Excerpted records Block Start
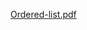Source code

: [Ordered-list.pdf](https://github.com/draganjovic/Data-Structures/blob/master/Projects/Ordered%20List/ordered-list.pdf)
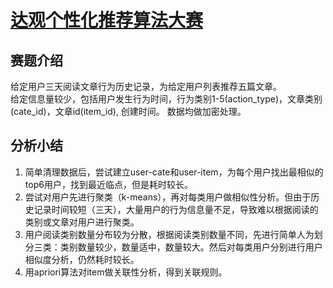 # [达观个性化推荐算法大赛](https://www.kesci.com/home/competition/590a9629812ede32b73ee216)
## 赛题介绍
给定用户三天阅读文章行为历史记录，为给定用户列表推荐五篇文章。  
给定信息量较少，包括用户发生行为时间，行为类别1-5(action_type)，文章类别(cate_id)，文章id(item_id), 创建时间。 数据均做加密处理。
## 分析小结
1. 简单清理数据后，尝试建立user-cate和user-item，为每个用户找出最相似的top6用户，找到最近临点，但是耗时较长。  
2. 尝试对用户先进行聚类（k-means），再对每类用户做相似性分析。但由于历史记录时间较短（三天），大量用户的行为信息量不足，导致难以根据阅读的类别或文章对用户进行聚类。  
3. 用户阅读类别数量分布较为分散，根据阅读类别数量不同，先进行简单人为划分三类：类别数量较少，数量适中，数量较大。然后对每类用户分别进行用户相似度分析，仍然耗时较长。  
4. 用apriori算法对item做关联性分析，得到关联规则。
Excerpted records Block End
Excerpted records Block Start
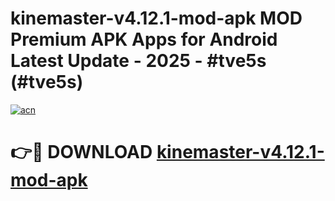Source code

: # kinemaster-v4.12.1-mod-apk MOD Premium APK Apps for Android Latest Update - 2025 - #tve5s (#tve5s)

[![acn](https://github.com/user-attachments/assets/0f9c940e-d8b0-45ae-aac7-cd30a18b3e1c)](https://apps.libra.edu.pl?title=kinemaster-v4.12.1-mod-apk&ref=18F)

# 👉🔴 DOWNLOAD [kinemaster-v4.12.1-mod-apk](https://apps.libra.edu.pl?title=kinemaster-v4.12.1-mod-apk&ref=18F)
Excerpted records Block End
Exercise prompt. Given the records above, restate word for word only the lines starting at the one with "2. 尝试对用户先进行聚类（" and ending at the one with "4. 用apriori算法对item做关联性分析，得到关联规则。".

Solution to the problem.
2. 尝试对用户先进行聚类（k-means），再对每类用户做相似性分析。但由于历史记录时间较短（三天），大量用户的行为信息量不足，导致难以根据阅读的类别或文章对用户进行聚类。  
3. 用户阅读类别数量分布较为分散，根据阅读类别数量不同，先进行简单人为划分三类：类别数量较少，数量适中，数量较大。然后对每类用户分别进行用户相似度分析，仍然耗时较长。  
4. 用apriori算法对item做关联性分析，得到关联规则。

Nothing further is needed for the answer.